Reputation: 183
I have millions of fixed-size (100) int arrays. Each array is sorted and has unique elements. For each array, I want to find all arrays which have 70% common elements. Right now I am getting around 1 million comparisons (using Arrays.binarySearch()) per second, which is too slow for us.
Can anyone recommend a better searching algorithm?
Upvotes: 12
Views: 3531
Reputation: 533492
You could try a merge sort ignoring duplicates. This is an O(n) operation for sorted arrays. If the two arrays have 70% elements in common the resulting collection will have 130 or less unique ints. In your case you don't need the result so you can just count the number of unique entries and stop as soon as you reach 131 or the end of both arrays.
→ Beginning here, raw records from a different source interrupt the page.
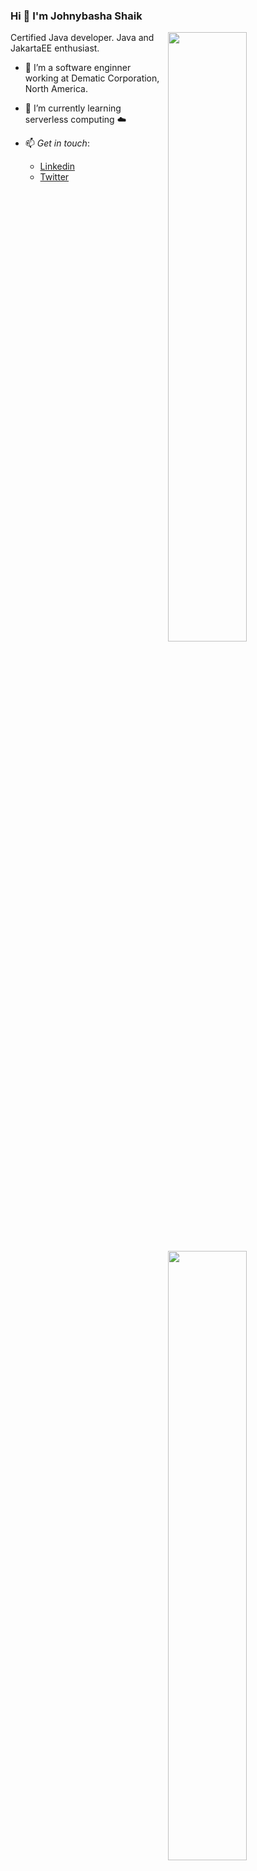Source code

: ### Hi 👋 I'm Johnybasha Shaik
<img width="50%" align="right" src="https://github-readme-stats.vercel.app/api/?username=JohnyzHub&theme=vue&show_icons=true&title_color=dark"/>     
<img width="50%" align="right" src="https://github-readme-stats.vercel.app/api/top-langs/?username=JohnyzHub&layout=compact"/>     

Certified Java developer. Java and JakartaEE enthusiast.

- 🔭 I’m a software enginner 
<br>working at Dematic Corporation, North America.
- 🌱 I’m currently learning serverless computing :cloud:
- 📫 *Get in touch*:

     * [Linkedin](https://www.linkedin.com/in/johnyshaik/)<br>
     * [Twitter](https://twitter.com/johnyfam)
     

<!--
[![Top Langs](https://github-readme-stats.vercel.app/api/top-langs/?username=JohnyzHub&layout=compact)](https://github.com/JohnyzHub/github-readme-stats)
<img width="50%" align="right" src="https://github-readme-stats.vercel.app/api/?username=JohnyzHub&theme=vue&show_icons=true&title_color=dark"/>     

**JohnyzHub/JohnyzHub** is a ✨ _special_ ✨ repository because its `README.md` (this file) appears on your GitHub profile.

Here are some ideas to get you started:

- 🔭 I’m currently working on ...
- 🌱 I’m currently learning ...
- 👯 I’m looking to collaborate on ...
- 🤔 I’m looking for help with ...
- 💬 Ask me about ...
- 📫 How to reach me: ...
- 😄 Pronouns: ...
- ⚡ Fun fact: ...
-->
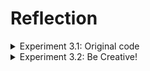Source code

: # Reflection
<details>
<summary> Experiment 3.1: Original code </summary>

  ![image](https://github.com/bangjai123/AdvProg10-YewChat/assets/120235144/e8a87193-0f54-4de4-a4c5-d0476f62e189)

</details>

<details>
  <summary>Experiment 3.2: Be Creative!</summary>

  ![image](https://github.com/bangjai123/AdvProg10-YewChat/assets/120235144/e20278aa-3118-4de8-96e6-ce2bb1cfb15c)

  Pada task ini, saya melakukan perubahan terhadap tampilan dari webchat yang telah dibuat sebelumnya. Tampilan tersebuh saya ubah warnanya untuk bagian yang berwarna abu-abu, saya ubah menjadi biru, begitu pula textnya. Selain itu, saya mengubah panah yang ada pada tombolnya menjadi berwarna hitam

</details>
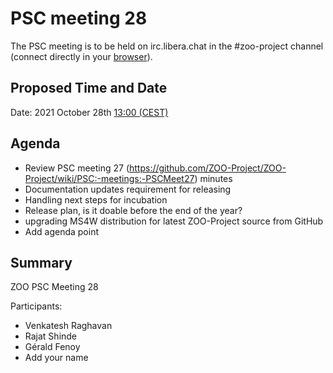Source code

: 
# PSC meeting 28

The PSC meeting is to be held on irc.libera.chat in the #zoo-project channel (connect directly in your [browser](https://web.libera.chat/?channels=#zoo-project)).

## Proposed Time and Date

Date: 2021 October 28th [13:00 (CEST)](https://www.timeanddate.com/worldclock/fixedtime.html?msg=ZOO-PSC+Meeting&iso=20211028T13&p1=1263&ah=1)

## Agenda

* Review PSC meeting 27 (https://github.com/ZOO-Project/ZOO-Project/wiki/PSC:-meetings:-PSCMeet27) minutes
* Documentation updates requirement for releasing
* Handling next steps for incubation
* Release plan, is it doable before the end of the year?
* upgrading MS4W distribution for latest ZOO-Project source from GitHub
* Add agenda point

## Summary

ZOO PSC Meeting 28

Participants:

* Venkatesh Raghavan
* Rajat Shinde
* Gérald Fenoy
* Add your name



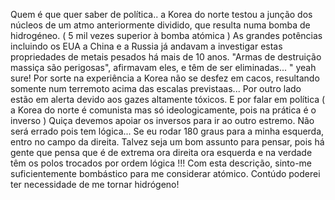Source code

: Quem é que quer saber de política.. a Korea do norte testou a junção dos núcleos de um atmo anteriormente dividido, que resulta numa bomba de hidrogéneo. ( 5 mil vezes superior à bomba atómica ) 
As grandes potências incluindo os EUA a China e a Russia já andavam a investigar estas propriedades de metais pesados há mais de 10 anos. "Armas de destruição massiça são perigosas", afirmavam eles, e têm de ser eliminadas... " yeah sure! 
Por sorte na experiência a Korea não se desfez em cacos, resultando somente num terremoto acima das escalas previstaas... 
Por outro lado estão em alerta devido aos gazes altamente tóxicos. 
E por falar em política ( a Korea do norte é comunista mas só ideologicamente, pois na prática é o inverso ) 
Quiça devemos apoiar os inversos para ir ao outro estremo.
Não será errado pois tem lógica... 
Se eu rodar 180 graus para a minha esquerda, entro no campo da direita. 
Talvez seja um bom assunto para pensar, pois há gente que pensa que é de extrema ora direita ora esquerda e na verdade têm os polos trocados por ordem lógica !!!
Com esta descrição, sinto-me suficientemente bombástico para me considerar atómico. 
Contúdo poderei ter necessidade de me tornar hidrógeno!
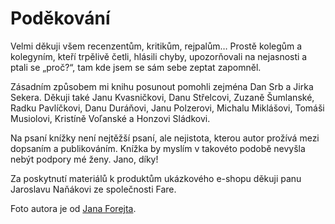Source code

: # Poděkování

Velmi děkuji všem recenzentům, kritikům, rejpalům… Prostě kolegům a kolegyním, kteří trpělivě četli, hlásili chyby, upozorňovali na nejasnosti a ptali se „proč?“, tam kde jsem se sám sebe zeptat zapomněl.

Zásadním způsobem mi knihu posunout pomohli zejména Dan Srb a Jirka Sekera. Děkuji také Janu Kvasničkovi, Danu Střelcovi, Zuzaně Šumlanské, Radku Pavlíčkovi, Danu Duráňovi, Janu Polzerovi, Michalu Miklášovi, Tomáši Musiolovi, Kristíně Voľanské a Honzovi Sládkovi. 

Na psaní knížky není nejtěžší psaní, ale nejistota, kterou autor prožívá mezi dopsaním a publikováním. Knížka by myslím v takovéto podobě nevyšla nebýt podpory mé ženy. Jano, díky!

Za poskytnutí materiálů k produktům ukázkového e-shopu děkuji panu Jaroslavu Naňákovi ze společnosti Fare.

Foto autora je od [Jana Forejta](https://about.me/janforejt). 

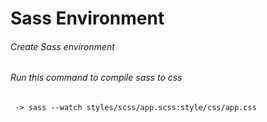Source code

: # Sass Environment
###### Create Sass environment
###### Run this command to compile sass to css
     -> sass --watch styles/scss/app.scss:style/css/app.css
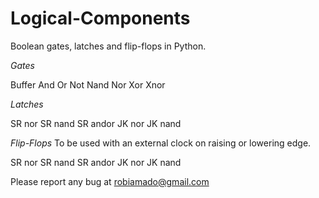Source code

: # Logical-Components
Boolean gates, latches and flip-flops in Python.

*Gates*

Buffer
And
Or
Not
Nand
Nor
Xor
Xnor

*Latches*

SR nor
SR nand
SR andor
JK nor
JK nand

*Flip-Flops*
To be used with an external clock on raising or lowering edge.

SR nor
SR nand
SR andor
JK nor
JK nand

Please report any bug at robiamado@gmail.com
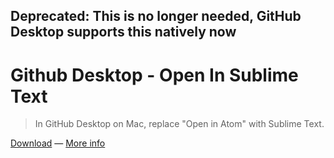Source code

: ## Deprecated: This is no longer needed, GitHub Desktop supports this natively now

# Github Desktop - Open In Sublime Text

> In GitHub Desktop on Mac, replace "Open in Atom" with Sublime Text.

[Download](https://github.com/bfred-it/github-desktop-open-in-sublime-text/raw/master/Sublime%20Text%20Atom%20link.zip) — [More info](http://stackoverflow.com/a/36263881/288906)

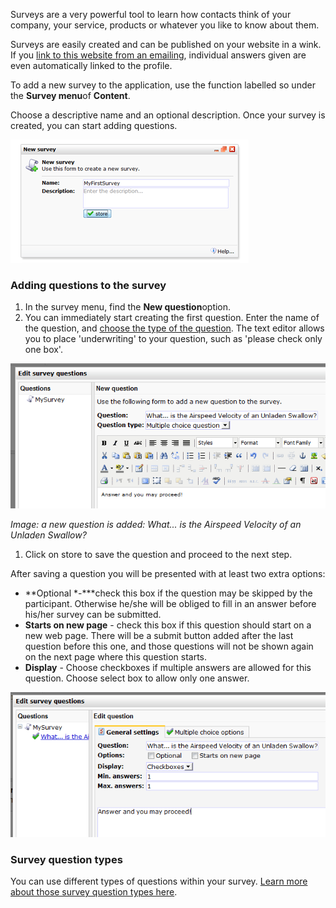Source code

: Surveys are a very powerful tool to learn how contacts think of your
company, your service, products or whatever you like to know about them.

Surveys are easily created and can be published on your website in a
wink. If you [link to this website from an
emailing](./linking-to-your-website-from-an-emailing.md),
individual answers given are even automatically linked to the profile.

To add a new survey to the application, use the function labelled so
under the **Survey menu**of **Content**.

Choose a descriptive name and an optional description. Once your survey
is created, you can start adding questions.

![New survey dialog](../images/createnewsurvey.png)

### Adding questions to the survey

1.  In the survey menu, find the **New question**option.
2.  You can immediately start creating the first question. Enter the
    name of the question, and [choose the type of the
    question](./survey-question-types-and-their-options.md).
    The text editor allows you to place 'underwriting' to your question,
    such as 'please check only one box'.

![New question](../images/newquestion.png)

*Image: a new question is added: What... is the Airspeed Velocity of an
Unladen Swallow?*

1.  Click on store to save the question and proceed to the next step.

After saving a question you will be presented with at least two extra
options:

-   **Optional *-***check this box if the question may be skipped by the
    participant. Otherwise he/she will be obliged to fill in an answer
    before his/her survey can be submitted.
-   **Starts on new page** - check this box if this question should
    start on a new web page. There will be a submit button added after
    the last question before this one, and those questions will not be
    shown again on the next page where this question starts.
-   **Display** - Choose checkboxes if multiple answers are allowed for
    this question. Choose select box to allow only one answer.

![Extra options](../images/extraoptions.png)

### Survey question types

You can use different types of questions within your survey. [Learn more
about those survey question types
here](./survey-question-types-and-their-options.md).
EDIT (2) The following code can do ~176 billion comparisions in about 47 seconds using 4 cores. Making the code multi-threaded with 4 cours was only 70% faster.
Using BitSet only works if the range of int values is fairly small. Otherwise you have to compare the int[] (I have left the code in should you need it)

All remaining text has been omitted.